Das Verzeichnis der luxemburgischen Bürger, die zur Teilnahme an den Wahlen aufgerufen sind, wird laufend vom Bürgermeister- und Schöffenrat jeder Gemeinde aktualisiert. Dieser hält das Verzeichnis auf dem neuesten Stand und trägt dort von Amts wegen oder auf persönlichen Antrag jedes luxemburgischen Bürgers diejenigen Personen ein, die die an die Wählerschaft gestellten Bedingungen erfüllen und ihren Wohnsitz in der Gemeinde haben.

Die Eintragung in die Wählerverzeichnisse erfolgt somit von Amts wegen:

  • in das amtliche Wählerverzeichnis im Falle von Personen, die vor dem Tag der vorläufigen Schließung des Verzeichnisses das 18. Lebensjahr vollenden;
  • in das Zusatzverzeichnis im Falle von Personen, die zwischen dem Tag der vorläufigen Schließung des Verzeichnisses und dem Wahltag das 18. Lebensjahr vollenden.
  • Wenn der Bürgermeister- und Schöffenrat infolge einer Reklamation die Namen von in den Verzeichnissen geführten Wählern im Rahmen der vorläufigen oder endgültigen Überprüfung der Verzeichnisse streicht, ist er verpflichtet, die betroffenen Wähler spätestens innerhalb von 48 Stunden nach dem Tag der Veröffentlichung der Verzeichnisse schriftlich an ihrem Wohnsitz davon in Kenntnis zu setzen und ihnen dabei die Gründe für die Streichung mitzuteilen.
  • Bei einer vollständigen oder teilweisen Neubesetzung der Gemeinderäte müssen die Alters- und Wohnsitzbedingungen an dem Tag erfüllt sein, an dem die Kommunalwahlen stattfinden.
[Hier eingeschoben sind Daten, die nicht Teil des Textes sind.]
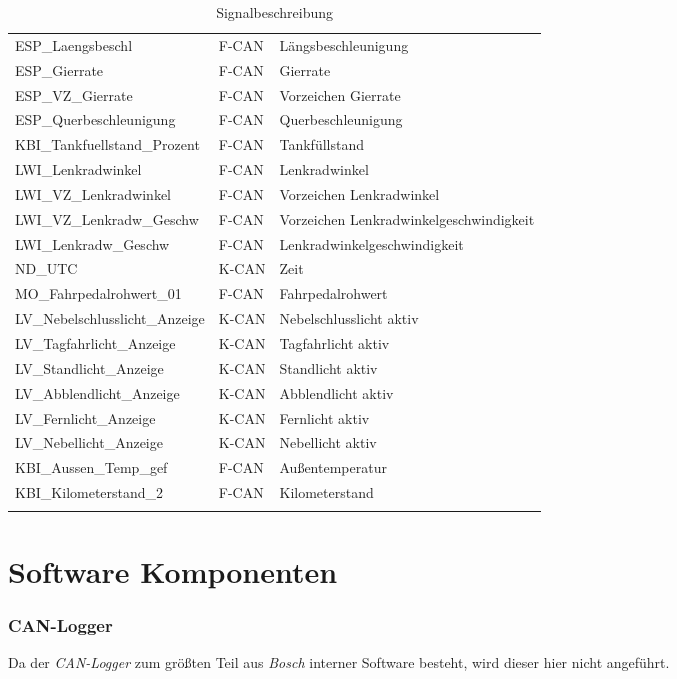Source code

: \begin{longtable}{@{\extracolsep{\fill}}|l|l|l|@{}}
    ESP\_Laengsbeschl & F-CAN & Längsbeschleunigung \\
    ESP\_Gierrate & F-CAN & Gierrate \\
    ESP\_VZ\_Gierrate & F-CAN & Vorzeichen Gierrate \\
    ESP\_Querbeschleunigung & F-CAN & Querbeschleunigung \\
    KBI\_Tankfuellstand\_Prozent & F-CAN & Tankfüllstand \\
    LWI\_Lenkradwinkel & F-CAN & Lenkradwinkel \\
    LWI\_VZ\_Lenkradwinkel & F-CAN & Vorzeichen Lenkradwinkel \\
    LWI\_VZ\_Lenkradw\_Geschw & F-CAN & Vorzeichen Lenkradwinkelgeschwindigkeit \\
    LWI\_Lenkradw\_Geschw & F-CAN & Lenkradwinkelgeschwindigkeit \\
    ND\_UTC & K-CAN & Zeit \\
    MO\_Fahrpedalrohwert\_01 & F-CAN & Fahrpedalrohwert \\
    LV\_Nebelschlusslicht\_Anzeige & K-CAN & Nebelschlusslicht aktiv \\
    LV\_Tagfahrlicht\_Anzeige & K-CAN & Tagfahrlicht aktiv \\
    LV\_Standlicht\_Anzeige & K-CAN & Standlicht aktiv \\
    LV\_Abblendlicht\_Anzeige & K-CAN & Abblendlicht aktiv \\
    LV\_Fernlicht\_Anzeige & K-CAN & Fernlicht aktiv \\
    LV\_Nebellicht\_Anzeige & K-CAN & Nebellicht aktiv \\
    KBI\_Aussen\_Temp\_gef & F-CAN & Außentemperatur \\
    KBI\_Kilometerstand\_2 & F-CAN & Kilometerstand \\
    \hline
	\caption{Signalbeschreibung}
	\label{tab:full_can_signals}
\end{longtable}

\section{Software Komponenten}

\subsubsection{CAN-Logger}

Da der \textit{CAN-Logger} zum größten Teil aus \textit{Bosch} interner Software besteht, wird dieser hier nicht angeführt.

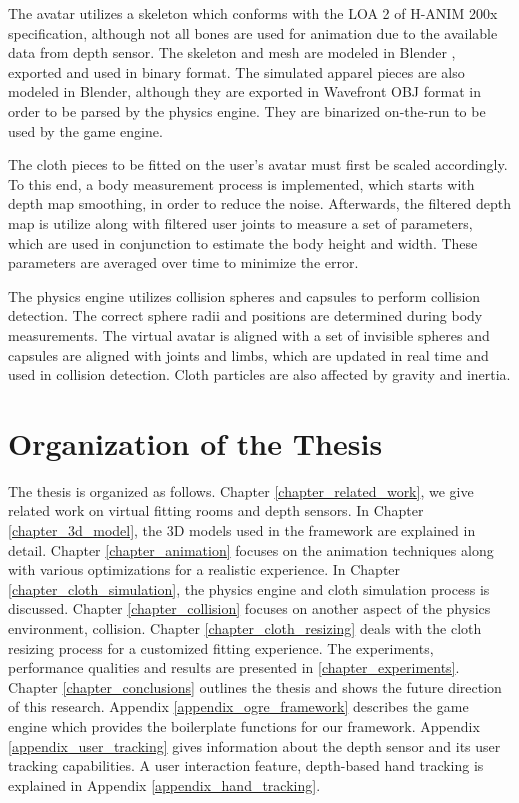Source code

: The avatar utilizes a skeleton which conforms with the LOA 2 of H-ANIM 200x specification\cite{HANIM}, although not all bones are used for 
animation due to the available data from depth sensor. The skeleton and mesh are modeled in Blender \cite{Blender}, exported and used in 
binary format. The simulated apparel pieces are also modeled in Blender, although they are exported in Wavefront OBJ format in order 
to be parsed by the physics engine. They are binarized on-the-run to be used by the game engine. 

The cloth pieces to be fitted on the user's avatar must first be scaled
accordingly. To this end, a body measurement process is implemented, 
which starts with depth map smoothing, in order to reduce the noise. 
Afterwards, the filtered depth map is utilize along with filtered
user joints to measure a set of parameters, which are used in conjunction
to estimate the body height and width. These parameters are averaged over 
time to minimize the error.

The physics engine utilizes collision spheres and capsules to perform
collision detection. The correct sphere radii and positions are determined
during body measurements. The virtual avatar is aligned with a set of 
invisible spheres and capsules are aligned with joints and limbs, 
which are updated in real time and used in collision detection. 
Cloth particles are also affected by gravity and inertia.


\section{Organization of the Thesis}

The thesis is organized as follows. Chapter \ref{chapter_related_work}, we give related work on virtual fitting rooms and 
depth sensors. In Chapter \ref{chapter_3d_model}, the 3D models used in the framework are explained in detail. Chapter \ref{chapter_animation}
focuses on the animation techniques along with various optimizations for a realistic experience. In Chapter \ref{chapter_cloth_simulation}, the physics
engine and cloth simulation process is discussed. Chapter \ref{chapter_collision} focuses on another aspect of the physics environment, collision. 
Chapter \ref{chapter_cloth_resizing} deals with the cloth resizing process for a customized fitting experience. The experiments, performance qualities and 
results are presented in \ref{chapter_experiments}. Chapter \ref{chapter_conclusions} outlines the thesis and shows the future direction of this research.
Appendix \ref{appendix_ogre_framework} describes the game engine which provides the boilerplate functions for our framework. Appendix \ref{appendix_user_tracking}
gives information about the depth sensor and its user tracking capabilities. A user interaction feature, depth-based hand tracking is explained in Appendix \ref{appendix_hand_tracking}.
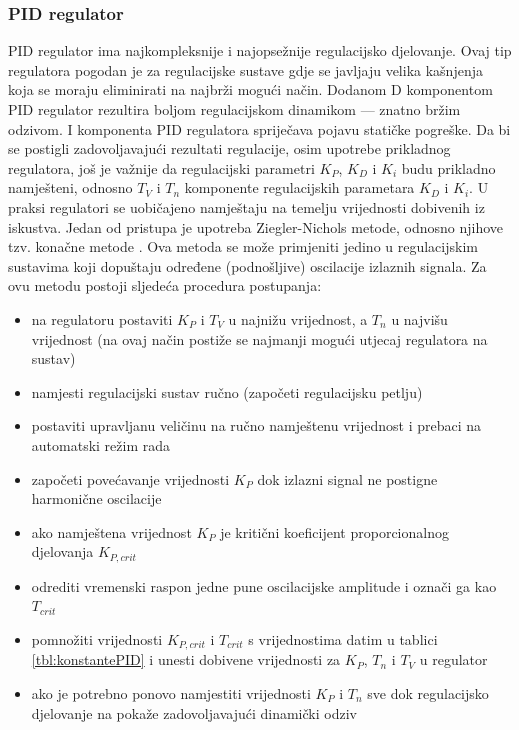 \documentclass[times, utf8, diplomski]{fer}
\begin{document}
\subsubsection{PID regulator}\label{PIDreg}
PID regulator ima najkompleksnije i najopsežnije regulacijsko djelovanje. Ovaj tip regulatora pogodan je za regulacijske sustave gdje se javljaju velika kašnjenja koja se moraju eliminirati na najbrži mogući način. Dodanom D komponentom PID regulator rezultira boljom regulacijskom dinamikom --- znatno bržim odzivom. I komponenta PID regulatora spriječava pojavu statičke pogreške. 
Da bi se postigli zadovoljavajući rezultati regulacije, osim upotrebe  prikladnog regulatora, još je važnije da regulacijski parametri $K_P$, $K_D$ i $K_i$ budu prikladno namješteni, odnosno $T_V$ i $T_n$ komponente regulacijskih parametara $K_D$ i $K_i$.
U praksi regulatori se uobičajeno namještaju na temelju vrijednosti dobivenih iz iskustva.
Jedan od pristupa je upotreba Ziegler-Nichols metode, odnosno njihove tzv. konačne metode .
Ova metoda se može primjeniti jedino u regulacijskim sustavima koji dopuštaju određene (podnošljive) oscilacije izlaznih signala.
Za ovu metodu postoji sljedeća procedura postupanja:
\begin{itemize}
\item na regulatoru postaviti $K_P$ i $T_V$ u najnižu vrijednost, a $T_n$ u najvišu vrijednost (na ovaj način postiže se najmanji mogući utjecaj regulatora na sustav)
\item namjesti regulacijski sustav ručno (započeti regulacijsku petlju)
\item postaviti upravljanu veličinu na ručno namještenu vrijednost i prebaci na automatski režim rada
\item započeti povećavanje vrijednosti $K_P$ dok izlazni signal ne postigne harmonične 
oscilacije
\item ako namještena vrijednost $K_P$ je kritični koeficijent proporcionalnog djelovanja $K_{P,crit}$
\item odrediti vremenski raspon jedne pune oscilacijske amplitude i označi ga kao $T_{crit}$
\item pomnožiti vrijednosti $K_{P,crit}$ i $T_{crit}$ s vrijednostima datim u tablici \ref{tbl:konstantePID} i unesti dobivene vrijednosti za $K_P$, $T_n$ i $T_V$ u regulator
\item ako je potrebno ponovo namjestiti vrijednosti $K_P$ i $T_n$ sve dok regulacijsko djelovanje na pokaže zadovoljavajući dinamički odziv
\end{itemize}
\end{document}
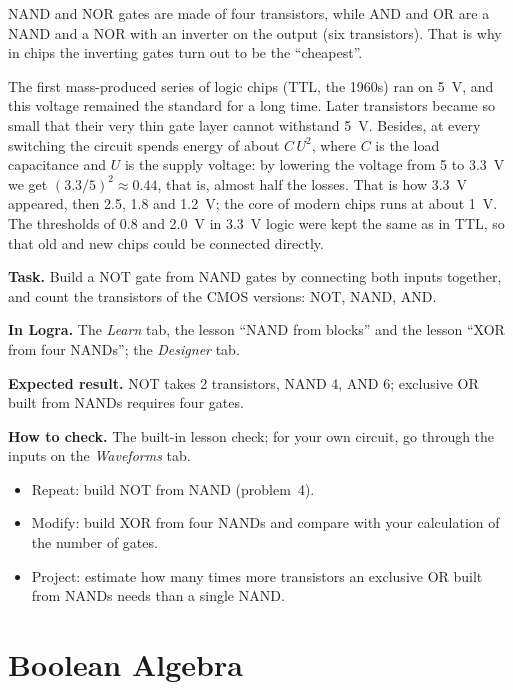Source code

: NAND and NOR gates are made of four transistors, while AND and OR are
a NAND and a NOR with an inverter on the output (six transistors). That is why in
chips the inverting gates turn out to be the ``cheapest''.

\begin{infobox}[Why 3.3~V]
The first mass-produced series of logic chips (TTL, the 1960s) ran on
5~V, and this voltage remained the standard for a long time. Later transistors became
so small that their very thin gate layer cannot withstand 5~V.
Besides, at every switching the circuit spends energy of about
$C\,U^2$, where $C$ is the load capacitance and $U$ is the supply voltage: by lowering the
voltage from 5 to 3.3~V we get $(3.3/5)^2\approx 0.44$, that is, almost
half the losses. That is how 3.3~V appeared, then 2.5, 1.8 and 1.2~V; the core of
modern chips runs at about 1~V. The thresholds of 0.8 and 2.0~V in 3.3~V logic
were kept the same as in TTL, so that old and new chips could be
connected directly.
\end{infobox}

\begin{diybox}
\textbf{Task.} Build a NOT gate from NAND gates by connecting both inputs
together, and count the transistors of the CMOS versions: NOT, NAND, AND.\par
\textbf{In Logra.} The \emph{Learn} tab, the lesson ``NAND from blocks'' and the lesson
``XOR from four NANDs''; the \emph{Designer} tab.\par
\textbf{Expected result.} NOT takes 2 transistors, NAND 4, AND 6;
exclusive OR built from NANDs requires four gates.\par
\textbf{How to check.} The built-in lesson check; for your own circuit,
go through the inputs on the \emph{Waveforms} tab.
\begin{itemize}[leftmargin=3.4em,labelwidth=3em,labelsep=0.4em,align=left]
  \item[\stars{1}] Repeat: build NOT from NAND (problem~4).
  \item[\stars{2}] Modify: build XOR from four NANDs and compare with your calculation of
    the number of gates.
  \item[\stars{3}] Project: estimate how many times more transistors an
    exclusive OR built from NANDs needs than a single NAND.
\end{itemize}
\end{diybox}

\section{Boolean Algebra}

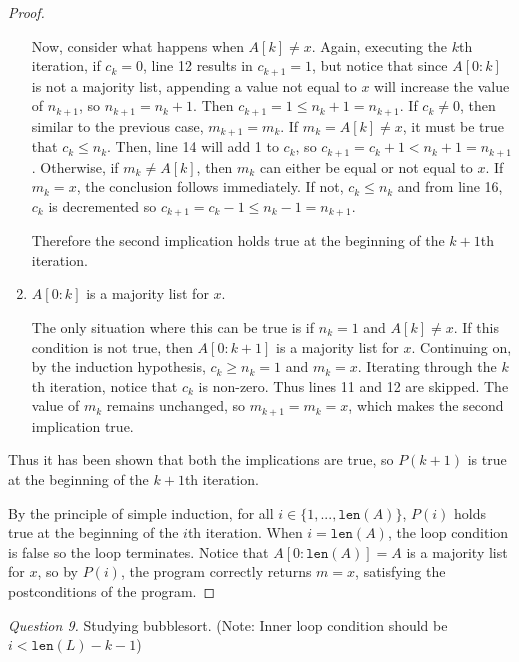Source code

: \documentclass[11pt]{article}
\begin{document}
\begin{proof}
\begin{enumerate}
            Now, consider what happens when \(A[k]\neq x\). Again, executing the \(k\)th iteration, if \(c_k = 0\), line 12 results in \(c_{k+1} = 1\), but notice that since \(A[0:k]\) is not a majority list, appending a value not equal to \(x\) will increase the value of \(n_{k+1}\), so \(n_{k+1} = n_k + 1\). Then \(c_{k+1} = 1 \leq n_k + 1 = n_{k+1}\). If \(c_k \neq 0\), then similar to the previous case, \(m_{k+1} = m_k\). If \(m_k = A[k] \neq x\), it must be true that \(c_k \leq n_k\). Then, line 14 will add 1 to \(c_k\), so \(c_{k+1} = c_k + 1 < n_k + 1 = n_{k+1}\). Otherwise, if \(m_k \neq A[k]\), then \(m_k\) can either be equal or not equal to \(x\). If \(m_k = x\), the conclusion follows immediately. If not, \(c_k \leq n_k\) and from line 16, \(c_k\) is decremented so \(c_{k+1} = c_k - 1 \leq n_k - 1 = n_{k+1}\).

            Therefore the second implication holds true at the beginning of the \(k+1\)th iteration.

            \item \(A[0:k]\) is a majority list for \(x\).
            
            The only situation where this can be true is if \(n_k = 1\) and \(A[k] \neq x\). If this condition is not true, then \(A[0:k+1]\) is a majority list for \(x\). Continuing on, by the induction hypothesis, \(c_k \geq n_k = 1\) and \(m_k = x\). Iterating through the \(k\)th iteration, notice that \(c_k\) is non-zero. Thus lines 11 and 12 are skipped. The value of \(m_k\) remains unchanged, so \(m_{k+1} = m_k = x\), which makes the second implication true.
        \end{enumerate}
        Thus it has been shown that both the implications are true, so \(P(k+1)\) is true at the beginning of the \(k+1\)th iteration.

        By the principle of simple induction, for all \(i \in \{1,...,\texttt{len}(A)\}\), \(P(i)\) holds true at the beginning of the \(i\)th iteration. When \(i = \texttt{len}(A)\), the loop condition is false so the loop terminates. Notice that \(A[0:\texttt{len}(A)] = A\) is a majority list for \(x\), so by \(P(i)\), the program correctly returns \(m = x\), satisfying the postconditions of the program.
        
    \end{proof}
    \textit{Question 9.} Studying bubblesort. (Note: Inner loop condition should be \(i < \texttt{len}(L) -k-1\))
\end{document}
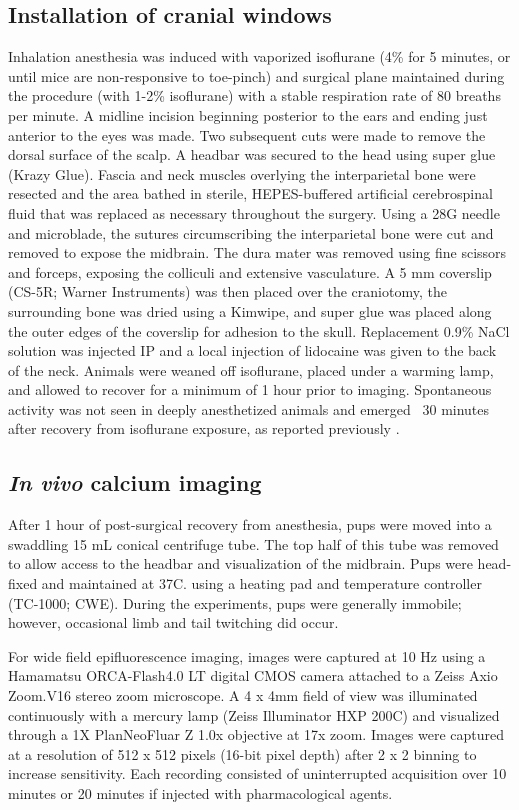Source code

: \documentclass[9pt,lineno]{elife}
\begin{document}
\subsection{Installation of cranial windows}
Inhalation anesthesia was induced with vaporized isoflurane (4\% for 5 minutes, or until mice are non-responsive to toe-pinch) and surgical plane maintained during the procedure (with 1-2\% isoflurane) with a stable respiration rate of 80 breaths per minute. A midline incision beginning posterior to the ears and ending just anterior to the eyes was made. Two subsequent cuts were made to remove the dorsal surface of the scalp. A headbar was secured to the head using super glue (Krazy Glue). Fascia and neck muscles overlying the interparietal bone were resected and the area bathed in sterile, HEPES-buffered artificial cerebrospinal fluid that was replaced as necessary throughout the surgery. Using a 28G needle and microblade, the sutures circumscribing the interparietal bone were cut and removed to expose the midbrain. The dura mater was removed using fine scissors and forceps, exposing the colliculi and extensive vasculature. A 5 mm coverslip (CS-5R; Warner Instruments) was then placed over the craniotomy, the surrounding bone was dried using a Kimwipe, and super glue was placed along the outer edges of the coverslip for adhesion to the skull. Replacement 0.9\% NaCl solution was injected IP and a local injection of lidocaine was given to the back of the neck. Animals were weaned off isoflurane, placed under a warming lamp, and allowed to recover for a minimum of 1 hour prior to imaging. Spontaneous activity was not seen in deeply anesthetized animals and emerged ~30 minutes after recovery from isoflurane exposure, as reported previously \citep{Ackman2012}.

\subsection{\textit{In vivo} calcium imaging}
After 1 hour of post-surgical recovery from anesthesia, pups were moved into a swaddling 15 mL conical centrifuge tube. The top half of this tube was removed to allow access to the headbar and visualization of the midbrain. Pups were head-fixed and maintained at 37\textdegree C. using a heating pad and temperature controller (TC-1000; CWE). During the experiments, pups were generally immobile; however, occasional limb and tail twitching did occur.

For wide field epifluorescence imaging, images were captured at 10 Hz using a Hamamatsu ORCA-Flash4.0 LT digital CMOS camera attached to a Zeiss Axio Zoom.V16 stereo zoom microscope. A 4 x 4mm field of view was illuminated continuously with a mercury lamp (Zeiss Illuminator HXP 200C) and visualized through a 1X PlanNeoFluar Z 1.0x objective at 17x zoom. Images were captured at a resolution of 512 x 512 pixels (16-bit pixel depth) after 2 x 2 binning to increase sensitivity. Each recording consisted of uninterrupted acquisition over 10 minutes or 20 minutes if injected with pharmacological agents.
\end{document}
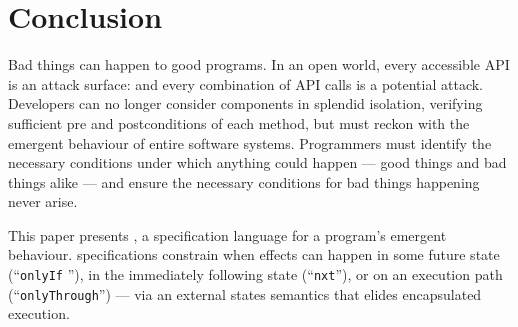 \section{Conclusion}
\label{s:conclusion}

Bad things can happen to good programs. In an open world, every
accessible API is an attack surface: and every combination of
API calls is a potential attack.  Developers can no longer consider
components in splendid isolation, verifying sufficient pre and
postconditions of each method, but must reckon with the emergent
behaviour of entire software systems. Programmers
must identify the necessary conditions under which anything could
happen \cite{anything} --- good things and bad things alike --- and
ensure the necessary conditions for bad things happening never arise.



This paper presents 
\Nec, a specification language for a program's
emergent behaviour.
\Nec specifications
constrain when effects can happen in some future state
(``\texttt{\color{blue}onlyIf} ''),
in the immediately following state (``\texttt{\color{blue}nxt}''), or
on an execution path 
(``\texttt{\color{blue}onlyThrough}'') --- via an external states
semantics that elides encapsulated execution.



 
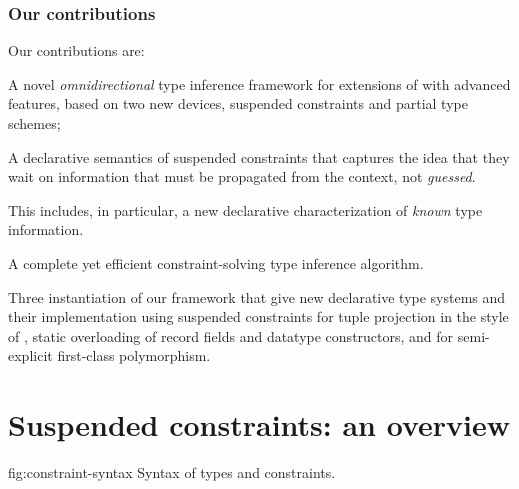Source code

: \documentclass[acmsmall,screen,nonacm,review]{acmart}
\begin{document}
\subsubsection* {Our contributions}

Our contributions are:
\begin{enumerate*}
\item
  A novel \emph{omnidirectional} type inference framework for
  extensions of \ML with advanced features, based on two new devices,
  suspended constraints and partial type schemes;

\item A declarative semantics of suspended constraints that captures the
  idea that they wait on information that must be propagated from the
  context, not \emph{guessed}.

  This includes, in particular, a new declarative characterization of
  \emph{known} type information.

\item
  A complete yet efficient constraint-solving type inference algorithm.

\item
  Three instantiation of our framework that give new declarative type
  systems and their implementation using suspended constraints for tuple
  projection in the style of \SML, static overloading of record fields and
  datatype constructors, and for semi-explicit first-class polymorphism.

\end{enumerate*}

\section{Suspended constraints: an overview}
\label{sec:constraints}

\begin{bnffig}[t]%
  {fig:constraint-syntax}%
  {Syntax of types and constraints.}
\\
\entry[Types]{\t}{
    \tv \and
    \tunit \and
    \ta \to \tb \color{gray} \and
    \Pi\iton \ti \and
    \T \tys \and
    \tpoly \ts
}\\
\\[1ex]
\entry[Constraints]{\c}{
        \ctrue
  \and  \cfalse
  \and  \ca \cand \cb
  \and  \cexists \tv \c
  \and 	\cfor \tv \c
  \and  \cunif \ta \tb
  \nextline
  \and  \clet \x \tv \ca \cb
  \and  \capp \x \t
  \nextline
  \and  \cmatch \t \cbrs
}\\[1ex]
\entry[Branches]{\cbr}{\cbranch \cpat \c} \\
\entry[Patterns]{\cpat}{}{} \\[1ex]
 \\
\entry[Shapes] {\Sh} {} {}
\\
 {} {}
\end{bnffig}
\end{document}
Sich als nicht luxemburgischer Wähler eintragen

Staatsangehörige eines anderen Landes, d.h. eines EU-Mitgliedstaates oder eines Drittstaates, die im Großherzogtum Luxemburg wohnen, dürfen bei den Kommunalwahlen wählen, ohne dadurch ihr Wahlrecht in der Gemeinde ihres Herkunftslandes zu verlieren.

Ausländische Staatsangehörige, die zum ersten Mal an den Kommunalwahlen teilnehmen wollen, müssen sich innerhalb der Eintragungsfristen persönlich zu der Gemeindeverwaltung ihres Wohnorts begeben, um dort einen Antrag auf Eintragung in das gesonderte Verzeichnis der ausländischen Wähler auszufüllen, zu datieren und zu unterzeichnen. In diesem Verzeichnis wird zudem die Staatsangehörigkeit der eingetragenen Wähler vermerkt. Der Antrag auf Eintragung muss vor dem 86. Tag vor der Wahl gegen Empfangsbestätigung beim Bürgermeister- und Schöffenrat eingereicht werden.

Für diesen Antrag auf Eintragung muss der ausländische Staatsangehörige darüber hinaus:

  • eine formelle eidesstattliche Erklärung abgeben, datieren und unterzeichnen, in der Folgendes festgehalten wird:
  • Staatsangehörigkeit, Geburtsdatum und -ort, letzte Anschrift im Herkunftsstaat und Anschrift im Großherzogtum Luxemburg;
  • dass sie in ihrem Herkunftsstaat das aktive Wahlrecht nicht durch einen gerichtlichen Einzelbeschluss oder einen rechtsmittelfähigen Verwaltungsbeschluss verwirkt haben oder gegebenenfalls dass dieser Verlust auf die im Herkunftsstaat geltenden Wohnsitzbedingungen zurückzuführen ist;
  • ein gültiges Ausweisdokument vorlegen;
  • eine Bescheinigung vorlegen, aus der hervorgeht, dass er seinen Wohnsitz zum Zeitpunkt der Einreichung des Antrags seit mindestens 5 Jahren auf luxemburgischem Staatsgebiet hat. Diese Bescheinigung muss von einer öffentlichen Behörde ausgestellt sein. Wenn ein ausländischer Staatsangehöriger in mehreren Gemeinden gewohnt hat, muss er von jeder dieser Gemeinden eine Wohnsitzbescheinigung bei seiner aktuellen Wohnsitzgemeinde vorlegen.

Sofern dem Antrag stattgegeben wird, nimmt der Bürgermeister- und Schöffenrat die Eintragung in die Wählerverzeichnisse vor dem 86. Tag vor den Kommunalwahlen vor. Innerhalb von 15 Tagen nach Beantragung der Eintragung in die Wählerverzeichnisse wird jedem Antragsteller einzeln schriftlich mitgeteilt, ob seinem Antrag stattgegeben wurde oder nicht. Eine Ablehnung der Eintragung muss begründet werden.

Sobald ein ausländischer Wähler in die Wählerverzeichnisse eingetragen wurde, wird er dort solange zu den gleichen Bedingungen wie ein luxemburgischer Wähler geführt, bis er um Streichung bittet oder von Amts wegen gestrichen wird, weil er nicht mehr den für die Ausübung des Wahlrechts geltenden Bedingungen entspricht (bei einem Umzug ist es also nicht erforderlich, sich erneut in die Wählerverzeichnisse einzutragen). Bei einem Umzug erfolgt die Übertragung in die Wählerverzeichnisse der neuen Gemeinde automatisch. Als in die Wählerverzeichnisse eingetragene Person unterliegt er der Wahlpflicht.